== Segment start ==

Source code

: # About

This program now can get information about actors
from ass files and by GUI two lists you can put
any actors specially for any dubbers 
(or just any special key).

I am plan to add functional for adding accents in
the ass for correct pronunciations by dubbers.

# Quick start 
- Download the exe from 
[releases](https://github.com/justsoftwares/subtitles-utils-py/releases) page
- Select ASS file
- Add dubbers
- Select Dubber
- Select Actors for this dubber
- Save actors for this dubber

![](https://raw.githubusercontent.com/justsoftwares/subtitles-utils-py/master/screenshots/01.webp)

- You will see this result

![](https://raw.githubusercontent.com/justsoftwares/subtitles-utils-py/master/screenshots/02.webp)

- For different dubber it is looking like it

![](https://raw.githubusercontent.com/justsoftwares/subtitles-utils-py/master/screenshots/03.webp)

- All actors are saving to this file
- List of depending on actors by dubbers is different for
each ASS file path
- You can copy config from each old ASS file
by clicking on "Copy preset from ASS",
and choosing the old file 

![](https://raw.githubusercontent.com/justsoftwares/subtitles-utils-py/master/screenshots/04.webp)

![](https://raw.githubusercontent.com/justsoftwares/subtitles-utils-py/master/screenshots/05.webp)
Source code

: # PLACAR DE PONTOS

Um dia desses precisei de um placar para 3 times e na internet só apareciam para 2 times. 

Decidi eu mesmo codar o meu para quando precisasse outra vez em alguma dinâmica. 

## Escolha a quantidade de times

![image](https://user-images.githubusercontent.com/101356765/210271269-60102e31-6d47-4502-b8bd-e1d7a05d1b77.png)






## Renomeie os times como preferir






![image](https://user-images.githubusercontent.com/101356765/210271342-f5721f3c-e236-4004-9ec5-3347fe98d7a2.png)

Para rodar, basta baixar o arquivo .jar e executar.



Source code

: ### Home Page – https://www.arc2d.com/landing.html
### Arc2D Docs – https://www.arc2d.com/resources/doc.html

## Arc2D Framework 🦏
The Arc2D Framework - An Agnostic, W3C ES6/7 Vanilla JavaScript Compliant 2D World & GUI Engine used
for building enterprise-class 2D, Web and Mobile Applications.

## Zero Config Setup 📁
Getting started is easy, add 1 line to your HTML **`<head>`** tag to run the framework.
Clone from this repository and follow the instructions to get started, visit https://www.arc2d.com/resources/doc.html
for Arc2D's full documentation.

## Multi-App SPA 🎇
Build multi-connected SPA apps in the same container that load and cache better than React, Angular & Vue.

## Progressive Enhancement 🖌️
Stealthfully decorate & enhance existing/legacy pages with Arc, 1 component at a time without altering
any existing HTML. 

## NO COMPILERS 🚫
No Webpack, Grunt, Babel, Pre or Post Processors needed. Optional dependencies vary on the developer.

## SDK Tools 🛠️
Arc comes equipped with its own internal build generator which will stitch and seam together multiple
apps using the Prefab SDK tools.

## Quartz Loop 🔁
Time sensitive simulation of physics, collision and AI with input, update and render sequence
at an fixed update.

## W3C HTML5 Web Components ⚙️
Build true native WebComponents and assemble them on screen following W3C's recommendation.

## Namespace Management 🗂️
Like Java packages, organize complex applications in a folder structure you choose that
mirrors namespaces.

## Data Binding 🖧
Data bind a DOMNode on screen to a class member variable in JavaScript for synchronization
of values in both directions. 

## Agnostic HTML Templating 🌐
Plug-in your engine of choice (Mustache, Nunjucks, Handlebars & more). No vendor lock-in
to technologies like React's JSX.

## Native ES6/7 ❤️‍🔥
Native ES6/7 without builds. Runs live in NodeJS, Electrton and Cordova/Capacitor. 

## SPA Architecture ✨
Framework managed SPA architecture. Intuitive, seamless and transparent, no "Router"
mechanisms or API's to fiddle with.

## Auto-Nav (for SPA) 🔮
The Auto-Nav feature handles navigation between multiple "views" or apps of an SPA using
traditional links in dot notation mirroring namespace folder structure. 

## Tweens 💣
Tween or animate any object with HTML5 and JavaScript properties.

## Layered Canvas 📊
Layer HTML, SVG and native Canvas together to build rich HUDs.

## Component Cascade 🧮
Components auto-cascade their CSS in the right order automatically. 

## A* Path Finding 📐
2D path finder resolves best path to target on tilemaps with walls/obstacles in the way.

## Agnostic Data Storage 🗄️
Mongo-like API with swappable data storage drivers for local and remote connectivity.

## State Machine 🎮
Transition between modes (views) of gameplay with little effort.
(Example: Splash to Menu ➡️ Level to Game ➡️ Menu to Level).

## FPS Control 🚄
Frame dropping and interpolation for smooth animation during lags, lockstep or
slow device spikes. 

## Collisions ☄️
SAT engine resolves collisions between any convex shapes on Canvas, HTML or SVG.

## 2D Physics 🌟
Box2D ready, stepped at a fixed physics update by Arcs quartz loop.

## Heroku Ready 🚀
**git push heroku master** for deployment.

== Segment end ==

** WORK INSTRUCTION **
Find the line that contains "## Agnostic Data Storage 🗄️" in the listing above. Retype it and every line after it up to the last, exactly, and nothing else.

** RESULT **
## Agnostic Data Storage 🗄️
Mongo-like API with swappable data storage drivers for local and remote connectivity.

## State Machine 🎮
Transition between modes (views) of gameplay with little effort.
(Example: Splash to Menu ➡️ Level to Game ➡️ Menu to Level).

## FPS Control 🚄
Frame dropping and interpolation for smooth animation during lags, lockstep or
slow device spikes. 

## Collisions ☄️
SAT engine resolves collisions between any convex shapes on Canvas, HTML or SVG.

## 2D Physics 🌟
Box2D ready, stepped at a fixed physics update by Arcs quartz loop.

## Heroku Ready 🚀
**git push heroku master** for deployment.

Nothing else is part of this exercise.